Where does the string "above" occur in the entries below? Copy every line where it does.

SOURCE INFORMATION
——————
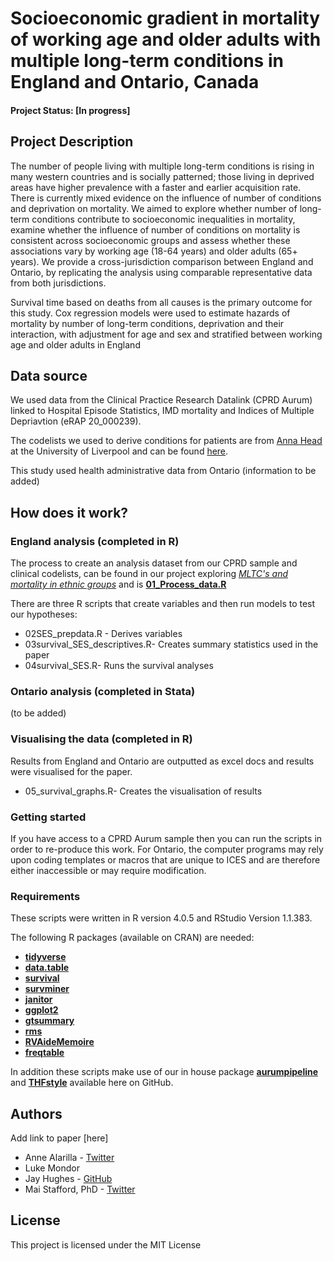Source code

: # Socioeconomic gradient in mortality of working age and older adults with multiple long-term conditions in England and Ontario, Canada

#### Project Status: [In progress]

## Project Description

The number of people living with multiple long-term conditions is rising in many western countries and is socially patterned; those living in deprived areas have higher prevalence with a faster and earlier acquisition rate. There is currently mixed evidence on the influence of number of conditions and deprivation on mortality. We aimed to explore whether number of long-term conditions contribute to socioeconomic inequalities in mortality, examine whether the influence of number of conditions on mortality is consistent across socioeconomic groups and assess whether these associations vary by working age (18-64 years) and older adults (65+ years). We provide a cross-jurisdiction comparison between England and Ontario, by replicating the analysis using comparable representative data from both jurisdictions. 

Survival time based on deaths from all causes is the primary outcome for this study. Cox regression models were used to estimate hazards of mortality by number of long-term conditions, deprivation and their interaction, with adjustment for age and sex and stratified between working age and older adults in England

## Data source

We used data from the Clinical Practice Research Datalink (CPRD Aurum) linked to Hospital Episode Statistics, IMD mortality and Indices of Multiple Depriavtion (eRAP 20_000239).

The codelists we used to derive conditions for patients are from [Anna Head](https://github.com/annalhead) at the University of Liverpool and can be found [here](https://github.com/annalhead/CPRD_multimorbidity_codelists).

This study used health administrative data from Ontario (information to be added)

## How does it work?

### England analysis (completed in R) 

The process to create an analysis dataset from our CPRD sample and clinical codelists, can be found in our project exploring [*MLTC's and mortality in ethnic groups*](https://github.com/HFAnalyticsLab/MLTCs_and_mortality_in_ethnic_groups) and is [**01_Process_data.R**](https://github.com/HFAnalyticsLab/MLTCs_and_mortality_in_ethnic_groups/blob/main/01_Process_data.R)

There are three R scripts that create variables and then run models to test our hypotheses:  
* 02SES_prepdata.R - Derives variables 
* 03survival_SES_descriptives.R- Creates summary statistics used in the paper
* 04survival_SES.R- Runs the survival analyses 

### Ontario analysis (completed in Stata) 

(to be added) 

### Visualising the data (completed in R)

Results from England and Ontario are outputted as excel docs and results were visualised for the paper. 
 * 05_survival_graphs.R- Creates the visualisation of results

### Getting started

If you have access to a CPRD Aurum sample then you can run the scripts in order to re-produce this work. For Ontario, the computer programs may rely upon coding templates or macros that are unique to ICES and are therefore either inaccessible or may require modification.

### Requirements 

These scripts were written in R version 4.0.5 and RStudio Version 1.1.383.

The following R packages (available on CRAN) are needed: 
* [**tidyverse**](https://www.tidyverse.org/)
* [**data.table**](https://cran.r-project.org/web/packages/data.table)
* [**survival**](https://cran.r-project.org/web/packages/survival/index.html)
* [**survminer**](https://cran.r-project.org/web/packages/survminer/index.html)
* [**janitor**](https://cran.r-project.org/web/packages/janitor/vignettes/janitor.html)
* [**ggplot2**](https://ggplot2.tidyverse.org/)
* [**gtsummary**](https://www.danieldsjoberg.com/gtsummary/)
* [**rms**](https://cran.r-project.org/web/packages/rms/rms.pdf)
* [**RVAideMemoire**](https://cran.r-project.org/web/packages/RVAideMemoire/index.html)
* [**freqtable**](https://cran.r-project.org/web/packages/freqtables/index.html)

In addition these scripts make use of our in house package [**aurumpipeline**](https://github.com/HFAnalyticsLab/aurumpipeline) and [**THFstyle**](https://github.com/THF-evaluative-analytics/THFstyle) available here on GitHub.


## Authors

Add link to paper [here]

* Anne Alarilla - [Twitter](https://twitter.com/alarillaanne)
* Luke Mondor 
* Jay Hughes - [GitHub](https://github.com/Jay-ops256)
* Mai Stafford, PhD - [Twitter](https://twitter.com/stafford_xm)



## License

This project is licensed under the MIT License
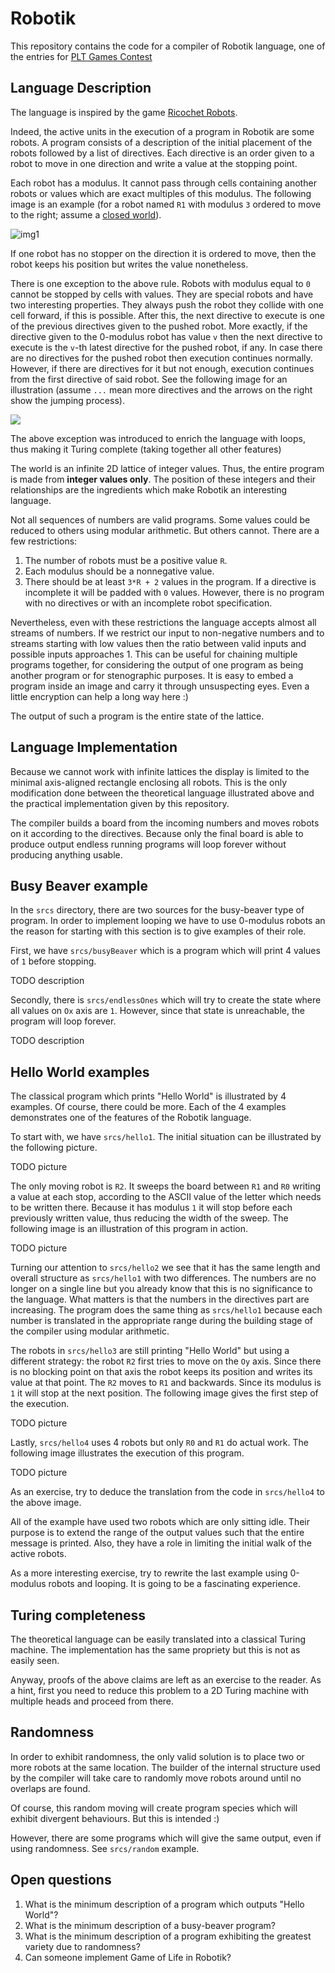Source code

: Robotik
=======

This repository contains the code for a compiler of Robotik language, one of
the entries for [PLT Games Contest](http://www.pltgames.com/competition/2012/12)

Language Description
--------------------

The language is inspired by the game [Ricochet Robots](http://en.wikipedia.org/wiki/Ricochet_Robot).

Indeed, the active units in the execution of a program in Robotik are some
robots. A program consists of a description of the initial placement of the
robots followed by a list of directives. Each directive is an order given to a
robot to move in one direction and write a value at the stopping point.

Each robot has a modulus. It cannot pass through cells containing another
robots or values which are exact multiples of this modulus. The following
image is an example (for a robot named `R1` with modulus `3` ordered to move
to the right; assume a [closed world](http://en.wikipedia.org/wiki/Closed_world_assumption)).

![img1](http://s19.postimage.org/xp755y7tf/moving.png)

If one robot has no stopper on the direction it is ordered to move, then the
robot keeps his position but writes the value nonetheless.

There is one exception to the above rule. Robots with modulus equal to `0`
cannot be stopped by cells with values. They are special robots and have two
interesting properties. They always push the robot they collide with one cell
forward, if this is possible. After this, the next directive to execute is one
of the previous directives given to the pushed robot. More exactly, if the
directive given to the 0-modulus robot has value `v` then the next directive
to execute is the `v`-th latest directive for the pushed robot, if any. In
case there are no directives for the pushed robot then execution continues
normally. However, if there are directives for it but not enough, execution
continues from the first directive of said robot. See the following image for
an illustration (assume `...` mean more directives and the arrows on the right
show the jumping process).

![](http://s19.postimage.org/pxqf7e3o3/0mod.png)

The above exception was introduced to enrich the language with loops, thus
making it Turing complete (taking together all other features)

The world is an infinite 2D lattice of integer values. Thus, the entire
program is made from **integer values only**. The position of these integers
and their relationships are the ingredients which make Robotik an interesting
language.

Not all sequences of numbers are valid programs. Some values could be reduced
to others using modular arithmetic. But others cannot. There are a few
restrictions:

1. The number of robots must be a positive value `R`.
1. Each modulus should be a nonnegative value.
1. There should be at least `3*R + 2` values in the program. If a directive is
   incomplete it will be padded with `0` values. However, there is no program
   with no directives or with an incomplete robot specification.

Nevertheless, even with these restrictions the language accepts almost all
streams of numbers. If we restrict our input to non-negative numbers and to
streams starting with low values then the ratio between valid inputs and
possible inputs approaches 1. This can be useful for chaining multiple
programs together, for considering the output of one program as being another
program or for stenographic purposes. It is easy to embed a program inside an
image and carry it through unsuspecting eyes. Even a little encryption can
help a long way here :)

The output of such a program is the entire state of the lattice.

Language Implementation
-----------------------

Because we cannot work with infinite lattices the display is limited to the
minimal axis-aligned rectangle enclosing all robots. This is the only
modification done between the theoretical language illustrated above and the
practical implementation given by this repository.

The compiler builds a board from the incoming numbers and moves robots on it
according to the directives. Because only the final board is able to produce
output endless running programs will loop forever without producing anything
usable.

Busy Beaver example
-------------------

In the `srcs` directory, there are two sources for the busy-beaver type of
program. In order to implement looping we have to use 0-modulus robots an the
reason for starting with this section is to give examples of their role.

First, we have `srcs/busyBeaver` which is a program which will print 4 values
of `1` before stopping.

TODO description

Secondly, there is `srcs/endlessOnes` which will try to create the state where
all values on `Ox` axis are `1`. However, since that state is unreachable, the
program will loop forever.

TODO description

Hello World examples
--------------------

The classical program which prints "Hello World" is illustrated by 4 examples.
Of course, there could be more. Each of the 4 examples demonstrates one of the
features of the Robotik language.

To start with, we have `srcs/hello1`. The initial situation can be illustrated
by the following picture.

TODO picture

The only moving robot is `R2`. It sweeps the board between `R1` and `R0`
writing a value at each stop, according to the ASCII value of the letter which
needs to be written there. Because it has modulus `1` it will stop before each
previously written value, thus reducing the width of the sweep. The following
image is an illustration of this program in action.

TODO picture

Turning our attention to `srcs/hello2` we see that it has the same length and
overall structure as `srcs/hello1` with two differences. The numbers are no
longer on a single line but you already know that this is no significance to
the language. What matters is that the numbers in the directives part are
increasing. The program does the same thing as `srcs/hello1` because each
number is translated in the appropriate range during the building stage of the
compiler using modular arithmetic.

The robots in `srcs/hello3` are still printing "Hello World" but using a
different strategy: the robot `R2` first tries to move on the `Oy` axis. Since
there is no blocking point on that axis the robot keeps its position and
writes its value at that point. The `R2` moves to `R1` and backwards. Since
its modulus is `1` it will stop at the next position. The following image
gives the first step of the execution.

TODO picture

Lastly, `srcs/hello4` uses 4 robots but only `R0` and `R1` do actual work. The
following image illustrates the execution of this program.

TODO picture

As an exercise, try to deduce the translation from the code in `srcs/hello4`
to the above image.

All of the example have used two robots which are only sitting idle. Their
purpose is to extend the range of the output values such that the entire
message is printed. Also, they have a role in limiting the initial walk of the
active robots.

As a more interesting exercise, try to rewrite the last example using 0-modulus
robots and looping. It is going to be a fascinating experience.

Turing completeness
------------------

The theoretical language can be easily translated into a classical Turing
machine. The implementation has the same propriety but this is not as easily
seen.

Anyway, proofs of the above claims are left as an exercise to the reader. As a
hint, first you need to reduce this problem to a 2D Turing machine with
multiple heads and proceed from there.

Randomness
----------

In order to exhibit randomness, the only valid solution is to place two or
more robots at the same location. The builder of the internal structure used
by the compiler will take care to randomly move robots around until no
overlaps are found.

Of course, this random moving will create program species which will exhibit
divergent behaviours. But this is intended :)

However, there are some programs which will give the same output, even if
using randomness. See `srcs/random` example.

Open questions
--------------

1. What is the minimum description of a program which outputs "Hello World"?
1. What is the minimum description of a busy-beaver program?
1. What is the minimum description of a program exhibiting the greatest
   variety due to randomness?
1. Can someone implement Game of Life in Robotik?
——————
YOUR SOLUTION
There is one exception to the above rule. Robots with modulus equal to `0`
The above exception was introduced to enrich the language with loops, thus
modification done between the theoretical language illustrated above and the
to the above image.
Anyway, proofs of the above claims are left as an exercise to the reader. As a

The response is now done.